Women are underrepresented in the life sciences industry. Now, a new program is trying to change that by supporting biotech startups led by women.
The Massachusetts Life Sciences Center and Takeda Pharmaceuticals on Friday launched MassNextGen -- a five-year initiative that will fund and support early stage biotech companies run by women.
"This initiative is really targeted to encourage and support more women entrepreneurs in the life sciences industry, and to also provide them the skills, the tools and the network they need to go out and successfully raise funds for their small innovative companies," said Jennifer Griffin, a VP at the Massachusetts Life Sciences Center.
Each year, MassNextGen will select two companies that will receive $50,000 and executive coaching, which will include mentoring, and access to a network of entrepreneurs, investors and industry experts.
"We want to make sure that we’re investing in big ideas that are led by women-owned companies here in the Commonwealth," Gov. Charlie Baker said during Friday's announcement at Takeda's Cambridge office.

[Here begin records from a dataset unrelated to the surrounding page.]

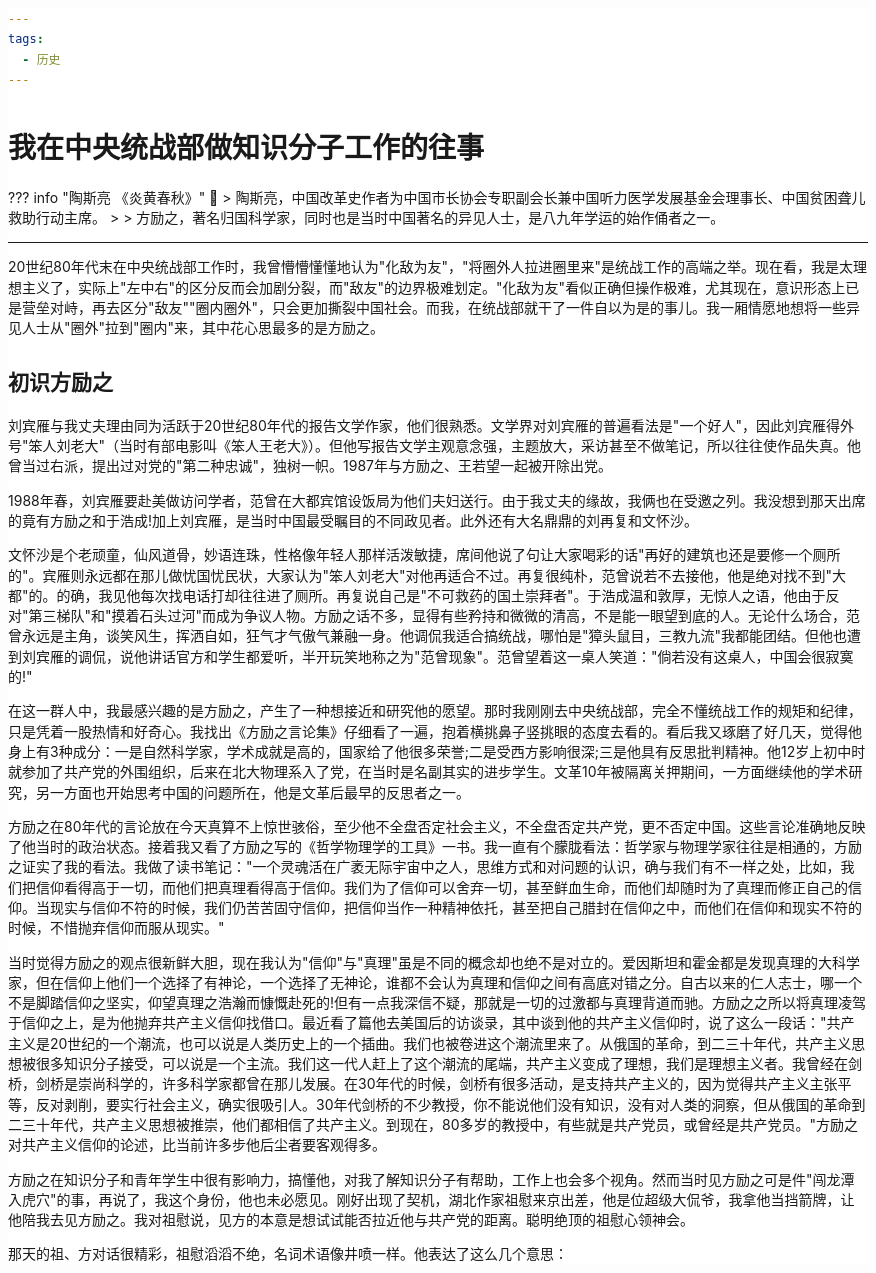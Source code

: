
 ```yaml
---
tags:
  - 历史
---
```


# 我在中央统战部做知识分子工作的往事

??? info "陶斯亮 《炎黄春秋》"
    🔗 
    > 陶斯亮，中国改革史作者为中国市长协会专职副会长兼中国听力医学发展基金会理事长、中国贫困聋儿救助行动主席。
    > 
    > 方励之，著名归国科学家，同时也是当时中国著名的异见人士，是八九年学运的始作俑者之一。

------

20世纪80年代末在中央统战部工作时，我曾懵懵懂懂地认为"化敌为友"，"将圈外人拉进圈里来"是统战工作的高端之举。现在看，我是太理想主义了，实际上"左中右"的区分反而会加剧分裂，而"敌友"的边界极难划定。"化敌为友"看似正确但操作极难，尤其现在，意识形态上已是营垒对峙，再去区分"敌友""圈内圈外"，只会更加撕裂中国社会。而我，在统战部就干了一件自以为是的事儿。我一厢情愿地想将一些异见人士从"圈外"拉到"圈内"来，其中花心思最多的是方励之。

## 初识方励之

刘宾雁与我丈夫理由同为活跃于20世纪80年代的报告文学作家，他们很熟悉。文学界对刘宾雁的普遍看法是"一个好人"，因此刘宾雁得外号"笨人刘老大"（当时有部电影叫《笨人王老大》）。但他写报告文学主观意念强，主题放大，采访甚至不做笔记，所以往往使作品失真。他曾当过右派，提出过对党的"第二种忠诚"，独树一帜。1987年与方励之、王若望一起被开除出党。

1988年春，刘宾雁要赴美做访问学者，范曾在大都宾馆设饭局为他们夫妇送行。由于我丈夫的缘故，我俩也在受邀之列。我没想到那天出席的竟有方励之和于浩成!加上刘宾雁，是当时中国最受瞩目的不同政见者。此外还有大名鼎鼎的刘再复和文怀沙。

文怀沙是个老顽童，仙风道骨，妙语连珠，性格像年轻人那样活泼敏捷，席间他说了句让大家喝彩的话"再好的建筑也还是要修一个厕所的"。宾雁则永远都在那儿做忧国忧民状，大家认为"笨人刘老大"对他再适合不过。再复很纯朴，范曾说若不去接他，他是绝对找不到"大都"的。的确，我见他每次找电话打却往往进了厕所。再复说自己是"不可救药的国土崇拜者"。于浩成温和敦厚，无惊人之语，他由于反对"第三梯队"和"摸着石头过河"而成为争议人物。方励之话不多，显得有些矜持和微微的清高，不是能一眼望到底的人。无论什么场合，范曾永远是主角，谈笑风生，挥洒自如，狂气才气傲气兼融一身。他调侃我适合搞统战，哪怕是"獐头鼠目，三教九流"我都能团结。但他也遭到刘宾雁的调侃，说他讲话官方和学生都爱听，半开玩笑地称之为"范曾现象"。范曾望着这一桌人笑道："倘若没有这桌人，中国会很寂寞的!"

在这一群人中，我最感兴趣的是方励之，产生了一种想接近和研究他的愿望。那时我刚刚去中央统战部，完全不懂统战工作的规矩和纪律，只是凭着一股热情和好奇心。我找出《方励之言论集》仔细看了一遍，抱着横挑鼻子竖挑眼的态度去看的。看后我又琢磨了好几天，觉得他身上有3种成分：一是自然科学家，学术成就是高的，国家给了他很多荣誉;二是受西方影响很深;三是他具有反思批判精神。他12岁上初中时就参加了共产党的外围组织，后来在北大物理系入了党，在当时是名副其实的进步学生。文革10年被隔离关押期间，一方面继续他的学术研究，另一方面也开始思考中国的问题所在，他是文革后最早的反思者之一。

方励之在80年代的言论放在今天真算不上惊世骇俗，至少他不全盘否定社会主义，不全盘否定共产党，更不否定中国。这些言论准确地反映了他当时的政治状态。接着我又看了方励之写的《哲学物理学的工具》一书。我一直有个朦胧看法：哲学家与物理学家往往是相通的，方励之证实了我的看法。我做了读书笔记："一个灵魂活在广袤无际宇宙中之人，思维方式和对问题的认识，确与我们有不一样之处，比如，我们把信仰看得高于一切，而他们把真理看得高于信仰。我们为了信仰可以舍弃一切，甚至鲜血生命，而他们却随时为了真理而修正自己的信仰。当现实与信仰不符的时候，我们仍苦苦固守信仰，把信仰当作一种精神依托，甚至把自己腊封在信仰之中，而他们在信仰和现实不符的时候，不惜抛弃信仰而服从现实。"

当时觉得方励之的观点很新鲜大胆，现在我认为"信仰"与"真理"虽是不同的概念却也绝不是对立的。爱因斯坦和霍金都是发现真理的大科学家，但在信仰上他们一个选择了有神论，一个选择了无神论，谁都不会认为真理和信仰之间有高底对错之分。自古以来的仁人志士，哪一个不是脚踏信仰之坚实，仰望真理之浩瀚而慷慨赴死的!但有一点我深信不疑，那就是一切的过激都与真理背道而驰。方励之之所以将真理凌驾于信仰之上，是为他抛弃共产主义信仰找借口。最近看了篇他去美国后的访谈录，其中谈到他的共产主义信仰时，说了这么一段话："共产主义是20世纪的一个潮流，也可以说是人类历史上的一个插曲。我们也被卷进这个潮流里来了。从俄国的革命，到二三十年代，共产主义思想被很多知识分子接受，可以说是一个主流。我们这一代人赶上了这个潮流的尾端，共产主义变成了理想，我们是理想主义者。我曾经在剑桥，剑桥是崇尚科学的，许多科学家都曾在那儿发展。在30年代的时候，剑桥有很多活动，是支持共产主义的，因为觉得共产主义主张平等，反对剥削，要实行社会主义，确实很吸引人。30年代剑桥的不少教授，你不能说他们没有知识，没有对人类的洞察，但从俄国的革命到二三十年代，共产主义思想被推崇，他们都相信了共产主义。到现在，80多岁的教授中，有些就是共产党员，或曾经是共产党员。"方励之对共产主义信仰的论述，比当前许多步他后尘者要客观得多。

方励之在知识分子和青年学生中很有影响力，搞懂他，对我了解知识分子有帮助，工作上也会多个视角。然而当时见方励之可是件"闯龙潭入虎穴"的事，再说了，我这个身份，他也未必愿见。刚好出现了契机，湖北作家祖慰来京出差，他是位超级大侃爷，我拿他当挡箭牌，让他陪我去见方励之。我对祖慰说，见方的本意是想试试能否拉近他与共产党的距离。聪明绝顶的祖慰心领神会。

那天的祖、方对话很精彩，祖慰滔滔不绝，名词术语像井喷一样。他表达了这么几个意思：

The $1 million initiative is a partnership between the Massachusetts Life Sciences Center and Takeda Pharmaceuticals. Takeda put up $250,000 for the initaitive, which was matched by the Massachusetts Life Sciences Center. The remaining $500,000 will come from in-kind donations from executive coaches over the next five years, according to Griffin.
Sponsors of the program say the initiative aims to address gender gaps in the life sciences industry. Earlier this fall, a report by the Massachusetts Biotechnology Council (MassBio) and executive recruiting firm Liftstream found growing gender disparities in the state's life sciences industry.
The report surveyed 70 companies and over 900 professionals and found that while women enter the industry in about equal proportion to men — 49.6 percent to 50.4 percent — their numbers decline as they move forward in their careers. By the time women reach the C-suite, they account for just 24 percent while men account for 76 percent, according to the report. And the disparity is even greater at the board level.
According to the report, the reasons for this gender gap include fewer opportunities to advance, perceived bias in evaluations and promotions and less career development and mentoring for women.
The MassNextGen initiative attempts to address some of these concerns. Officials say the program is just a first step and acknowledge that more work needs to be done to address disparities in the industry.
"It’s one initiative but hopefully it creates some visibility and allows us to express our willingness to improve the situation," said Takeda CEO Christophe Weber.
Griffin said biotech companies and venture capital firms also need to diversify so more women can have opportunities in the industry. MassNextGen also hopes the women they target can eventually impact the industry more broadly.
"We're targeting early young entrepreneurs, but certainly those women entrepreneurs we hope will someday become board members of larger companies and advise those companies," Griffin said.
The MassNextGen program begins taking applications in January.